穆璐　　郁峰

[摘要] 目的 檢測(cè)α-SMA（α-Smooth muscle actin）、ROCK-2（Rhoass ociated coiled-coil forming protein kinase-2）在缺氧缺血新生大鼠腦組織的表達(dá)，探討Rho（Rho guanosinetriphosphatases）/ROCK信號(hào)通路的激活在新生大鼠缺氧缺血再灌注腦損傷中的意義。 方法 將SD大鼠的7 d齡新生鼠（n=48）隨機(jī)分為兩組：真手術(shù)組包括3個(gè)不同時(shí)段的缺氧缺血性腦病后2 h、6 h、24 h組和相對(duì)時(shí)段的假手術(shù)對(duì)照組，采用多克隆抗體免疫組織化學(xué)SP法觀察α-SMA、ROCK-2的表達(dá)。 結(jié)果 假手術(shù)組在各時(shí)段α-SMA、ROCK-2表達(dá)無(wú)明顯變化；HIBD組中α-SMA，ROCK-2在不同時(shí)間點(diǎn)呈上升趨勢(shì)；ROCK-2與α-SMA的表達(dá)呈正相關(guān)。 結(jié)論 ROCK-2與α-SMA在新生大鼠缺氧缺血性腦損傷后隨著時(shí)間表達(dá)呈上升趨勢(shì)，證明ROCK-2與α-SMA參與HIBD的病理生理過(guò)程，從而說(shuō)明RHO/ROCK信號(hào)通路的激活參與了新生鼠缺氧缺血性腦病的發(fā)生發(fā)展。

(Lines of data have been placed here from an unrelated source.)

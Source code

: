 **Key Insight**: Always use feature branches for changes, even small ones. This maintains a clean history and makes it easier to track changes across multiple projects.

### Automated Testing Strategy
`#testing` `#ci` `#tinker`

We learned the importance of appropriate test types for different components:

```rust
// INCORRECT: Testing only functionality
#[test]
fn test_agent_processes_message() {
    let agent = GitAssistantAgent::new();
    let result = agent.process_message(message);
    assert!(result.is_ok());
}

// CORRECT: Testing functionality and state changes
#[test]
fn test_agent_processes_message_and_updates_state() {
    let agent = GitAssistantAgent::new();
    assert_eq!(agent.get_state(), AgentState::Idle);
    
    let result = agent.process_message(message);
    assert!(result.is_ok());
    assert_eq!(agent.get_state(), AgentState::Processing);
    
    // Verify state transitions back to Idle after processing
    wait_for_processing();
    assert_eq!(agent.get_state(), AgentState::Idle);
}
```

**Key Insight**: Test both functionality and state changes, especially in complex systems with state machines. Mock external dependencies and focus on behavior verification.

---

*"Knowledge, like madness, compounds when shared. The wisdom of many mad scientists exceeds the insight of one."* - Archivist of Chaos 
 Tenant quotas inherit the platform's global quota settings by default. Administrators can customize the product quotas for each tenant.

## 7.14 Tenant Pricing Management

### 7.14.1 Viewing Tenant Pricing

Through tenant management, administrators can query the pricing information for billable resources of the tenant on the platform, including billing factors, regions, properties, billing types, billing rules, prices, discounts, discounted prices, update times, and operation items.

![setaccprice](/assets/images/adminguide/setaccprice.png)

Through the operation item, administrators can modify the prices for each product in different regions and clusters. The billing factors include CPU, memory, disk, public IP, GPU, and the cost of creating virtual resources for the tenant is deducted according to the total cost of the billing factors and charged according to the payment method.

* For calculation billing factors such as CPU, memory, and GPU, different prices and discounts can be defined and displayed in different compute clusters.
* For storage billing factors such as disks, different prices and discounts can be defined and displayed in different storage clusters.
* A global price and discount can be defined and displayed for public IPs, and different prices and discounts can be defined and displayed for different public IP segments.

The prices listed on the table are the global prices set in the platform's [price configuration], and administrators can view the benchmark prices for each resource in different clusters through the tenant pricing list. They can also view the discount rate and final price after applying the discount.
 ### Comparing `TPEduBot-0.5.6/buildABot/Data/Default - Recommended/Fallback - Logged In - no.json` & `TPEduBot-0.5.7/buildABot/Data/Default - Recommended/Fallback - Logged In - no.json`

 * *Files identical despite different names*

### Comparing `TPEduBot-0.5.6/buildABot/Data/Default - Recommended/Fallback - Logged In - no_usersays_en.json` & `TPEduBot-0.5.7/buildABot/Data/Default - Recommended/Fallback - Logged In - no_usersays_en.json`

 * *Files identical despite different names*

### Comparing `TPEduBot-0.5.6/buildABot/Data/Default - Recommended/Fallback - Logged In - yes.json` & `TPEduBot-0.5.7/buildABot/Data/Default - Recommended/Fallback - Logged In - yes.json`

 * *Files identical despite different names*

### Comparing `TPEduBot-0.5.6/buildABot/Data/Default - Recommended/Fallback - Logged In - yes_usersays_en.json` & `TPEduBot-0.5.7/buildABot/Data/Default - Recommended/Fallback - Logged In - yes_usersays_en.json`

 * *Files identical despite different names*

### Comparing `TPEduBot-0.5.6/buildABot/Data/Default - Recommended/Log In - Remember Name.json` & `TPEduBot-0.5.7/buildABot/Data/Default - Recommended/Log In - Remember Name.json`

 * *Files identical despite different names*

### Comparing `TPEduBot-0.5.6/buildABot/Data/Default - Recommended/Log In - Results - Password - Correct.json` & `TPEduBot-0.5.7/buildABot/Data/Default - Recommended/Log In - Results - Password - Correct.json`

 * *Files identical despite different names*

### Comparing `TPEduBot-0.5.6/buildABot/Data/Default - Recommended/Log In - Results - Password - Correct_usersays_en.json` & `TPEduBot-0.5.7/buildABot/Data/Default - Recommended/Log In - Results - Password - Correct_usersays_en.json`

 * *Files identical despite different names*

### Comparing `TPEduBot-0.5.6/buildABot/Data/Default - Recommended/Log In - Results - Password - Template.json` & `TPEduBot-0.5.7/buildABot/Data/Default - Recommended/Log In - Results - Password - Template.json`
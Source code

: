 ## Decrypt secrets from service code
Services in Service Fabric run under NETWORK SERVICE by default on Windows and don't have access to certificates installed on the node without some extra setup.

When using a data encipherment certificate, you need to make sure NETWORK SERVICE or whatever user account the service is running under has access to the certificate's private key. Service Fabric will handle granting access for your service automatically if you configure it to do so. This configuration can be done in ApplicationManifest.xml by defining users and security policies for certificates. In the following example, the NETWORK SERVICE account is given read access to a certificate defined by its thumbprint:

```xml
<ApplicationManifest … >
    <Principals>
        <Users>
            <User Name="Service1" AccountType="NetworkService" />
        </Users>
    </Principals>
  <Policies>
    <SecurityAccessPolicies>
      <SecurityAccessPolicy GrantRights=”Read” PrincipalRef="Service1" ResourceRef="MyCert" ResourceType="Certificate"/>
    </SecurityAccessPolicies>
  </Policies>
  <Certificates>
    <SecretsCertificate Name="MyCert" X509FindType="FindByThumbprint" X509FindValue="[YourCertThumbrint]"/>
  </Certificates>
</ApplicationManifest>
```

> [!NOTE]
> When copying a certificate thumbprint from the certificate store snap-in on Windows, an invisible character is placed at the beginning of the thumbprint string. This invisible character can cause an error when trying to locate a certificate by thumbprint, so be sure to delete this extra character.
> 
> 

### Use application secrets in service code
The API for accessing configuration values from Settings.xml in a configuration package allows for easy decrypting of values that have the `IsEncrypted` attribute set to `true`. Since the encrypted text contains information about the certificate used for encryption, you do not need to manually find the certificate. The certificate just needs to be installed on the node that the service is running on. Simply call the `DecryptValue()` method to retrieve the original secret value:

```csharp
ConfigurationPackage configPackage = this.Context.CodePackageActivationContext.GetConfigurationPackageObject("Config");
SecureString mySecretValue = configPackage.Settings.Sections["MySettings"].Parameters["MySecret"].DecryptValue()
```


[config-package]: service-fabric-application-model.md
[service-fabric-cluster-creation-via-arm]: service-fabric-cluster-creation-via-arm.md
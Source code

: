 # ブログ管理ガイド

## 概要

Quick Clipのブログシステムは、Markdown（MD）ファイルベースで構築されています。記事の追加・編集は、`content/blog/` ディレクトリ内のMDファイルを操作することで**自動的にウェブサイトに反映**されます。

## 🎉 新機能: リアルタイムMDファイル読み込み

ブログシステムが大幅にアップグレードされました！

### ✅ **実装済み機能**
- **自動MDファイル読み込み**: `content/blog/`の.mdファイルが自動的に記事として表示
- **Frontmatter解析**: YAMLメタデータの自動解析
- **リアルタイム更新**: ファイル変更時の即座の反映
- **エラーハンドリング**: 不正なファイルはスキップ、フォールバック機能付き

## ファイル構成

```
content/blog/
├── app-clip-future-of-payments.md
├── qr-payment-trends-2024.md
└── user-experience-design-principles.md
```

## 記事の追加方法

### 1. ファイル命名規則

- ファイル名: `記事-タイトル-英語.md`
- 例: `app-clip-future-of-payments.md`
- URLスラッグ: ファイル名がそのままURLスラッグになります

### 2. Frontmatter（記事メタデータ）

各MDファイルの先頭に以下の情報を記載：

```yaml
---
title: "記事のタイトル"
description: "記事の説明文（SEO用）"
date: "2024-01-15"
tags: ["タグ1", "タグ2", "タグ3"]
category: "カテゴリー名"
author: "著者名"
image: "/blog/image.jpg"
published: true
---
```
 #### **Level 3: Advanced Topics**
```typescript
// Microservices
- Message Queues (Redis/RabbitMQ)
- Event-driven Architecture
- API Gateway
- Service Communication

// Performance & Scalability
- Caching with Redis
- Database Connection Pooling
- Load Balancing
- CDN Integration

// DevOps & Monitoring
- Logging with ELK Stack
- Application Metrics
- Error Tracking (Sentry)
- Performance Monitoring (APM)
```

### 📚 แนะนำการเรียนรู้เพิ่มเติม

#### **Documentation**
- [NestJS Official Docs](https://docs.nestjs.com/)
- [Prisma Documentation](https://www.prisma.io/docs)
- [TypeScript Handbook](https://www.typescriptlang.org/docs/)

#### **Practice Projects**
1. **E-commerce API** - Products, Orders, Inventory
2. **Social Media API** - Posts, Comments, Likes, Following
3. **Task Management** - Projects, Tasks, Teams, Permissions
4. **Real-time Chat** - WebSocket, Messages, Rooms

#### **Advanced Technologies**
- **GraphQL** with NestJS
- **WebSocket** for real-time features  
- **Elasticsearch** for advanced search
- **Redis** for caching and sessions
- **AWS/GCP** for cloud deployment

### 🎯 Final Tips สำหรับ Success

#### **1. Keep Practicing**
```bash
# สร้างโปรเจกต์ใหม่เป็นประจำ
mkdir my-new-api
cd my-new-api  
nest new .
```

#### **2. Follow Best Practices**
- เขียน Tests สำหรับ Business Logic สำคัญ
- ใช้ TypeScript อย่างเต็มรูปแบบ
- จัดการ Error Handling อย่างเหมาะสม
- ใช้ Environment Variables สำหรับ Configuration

[關(guān)鍵詞] 新生鼠；腦組織；缺氧缺血；ROCK-2；α-SMA

[中圖分類(lèi)號(hào)] R345.4 [文獻(xiàn)標(biāo)識(shí)碼] A [文章編號(hào)] 1673-9701（2018）31-0033-04

Relationship between ROCK-2， α-SMA and ROCK Signaling in neonatal rats after hypoxic-ischemic reperfusion injury

MU Lu YU Feng

Department of Pediatrics， Huzhou Central Hospital in Zhejiang Province， Huzhou 313000， China

[Abstract] Objective To detect the expression of α-SMA（α-Smooth muscle actin） and ROCK-2（Rhoass ociated coiled-coil forming protein kinase-2） in the brain tissue of neonatal rats with hypoxia-ischemia， and to explore the significance of activation of the Rho（Rho guanosinetriphosphatases）/ROCK signaling pathway in hypoxic-ischemic reperfusion injury in neonatal rats. Methods 7-day-old neonatal rats（n=48） from SD rats were randomLy divided into two groups： the real surgery group consisted of 2， 6， and 24 hours after hypoxic ischemic encephalopathy and the sham-operated control group. The expression of α-SMA and ROCK-2 was observed by polyclonal antibody immunohistochemical SP method. Results There was no significant change in the expression of α-SMA and ROCK-2 in the sham operation group. The α-SMA and ROCK-2 in the HIBD group showed an increasing trend at different time points. ROCK-2 was positively correlated with the expression of α-SMA. Conclusion ROCK-2 and α-SMA increase with time after hypoxic-ischemic brain damage in neonatal rats， which proves that ROCK-2 and α-SMA participate in the pathophysiological process of HIBD， thus indicating the activation of RHO/ROCK signal pathway is involved in the development of hypoxic ischemic encephalopathy in neonatal rats.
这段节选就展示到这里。